## Exercise requirements
Task for the records below: copy exactly from the first line on, stopping once the line with "your hands, have" is copied, and leave out the pictures.

Stored data entries:
________________________
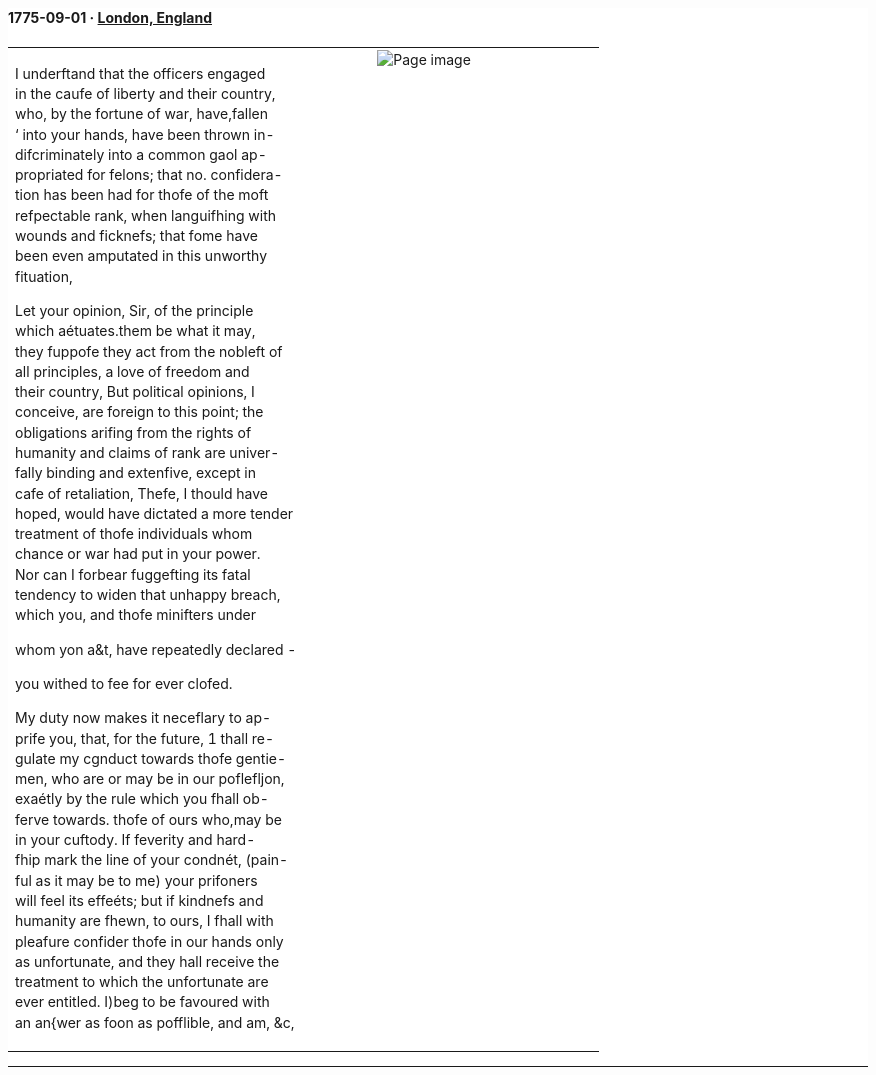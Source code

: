 #### 1775-09-01 &middot; [London, England](http://dbpedia.org/resource/London)

<table style="width: 100%;"><tr><td style="width: 50%">

  
  
I underftand that the officers engaged  
in the caufe of liberty and their country,  
who, by the fortune of war, have,fallen  
‘ into your hands, have been thrown in-  
difcriminately into a common gaol ap-  
propriated for felons; that no. confidera-  
tion has been had for thofe of the moft  
refpectable rank, when languifhing with  
wounds and ficknefs; that fome have  
been even amputated in this unworthy  
fituation,  
  
Let your opinion, Sir, of the principle  
which aétuates.them be what it may,  
they fuppofe they act from the nobleft of  
all principles, a love of freedom and  
their country, But political opinions, I  
conceive, are foreign to this point; the  
obligations arifing from the rights of  
humanity and claims of rank are univer-  
fally binding and extenfive, except in  
cafe of retaliation, Thefe, I thould have  
hoped, would have dictated a more tender  
treatment of thofe individuals whom  
chance or war had put in your power.  
Nor can I forbear fuggefting its fatal  
tendency to widen that unhappy breach,  
which you, and thofe minifters under  
  
whom yon a&amp;t, have repeatedly declared -  
  
you withed to fee for ever clofed.  
  
My duty now makes it neceflary to ap-  
prife you, that, for the future, 1 thall re-  
gulate my cgnduct towards thofe gentie-  
men, who are or may be in our poflefljon,  
exaétly by the rule which you fhall ob-  
ferve towards. thofe of ours who,may be  
in your cuftody. If feverity and hard-  
fhip mark the line of your condnét, (pain-  
ful as it may be to me) your prifoners  
will feel its effeéts; but if kindnefs and  
humanity are fhewn, to ours, I fhall with  
pleafure confider thofe in our hands only  
as unfortunate, and they hall receive the  
treatment to which the unfortunate are  
ever entitled. I)beg to be favoured with  
an an{wer as foon as pofflible, and am, &amp;c,
</td><td style="width: 50%; max-height: 75%; margin: auto; display: block;">
<img alt="Page image" src="https://iiif.archive.org/image/iiif/2/sim_gentlemans-magazine_1775-09_45_9%2Fsim_gentlemans-magazine_1775-09_45_9_jp2.zip%2Fsim_gentlemans-magazine_1775-09_45_9_jp2%2Fsim_gentlemans-magazine_1775-09_45_9_0046.jp2/pct:8.873379860418744,27.517772511848342,36.59022931206381,53.99881516587678/,600/0/default.jpg"/>
</td>
</tr></table>

---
________________________
## Response area
Source code

: #### 1775-09-01 &middot; [London, England](http://dbpedia.org/resource/London)

<table style="width: 100%;"><tr><td style="width: 50%">

  
  
I underftand that the officers engaged  
in the caufe of liberty and their country,  
who, by the fortune of war, have,fallen  
‘ into your hands, have been thrown in-  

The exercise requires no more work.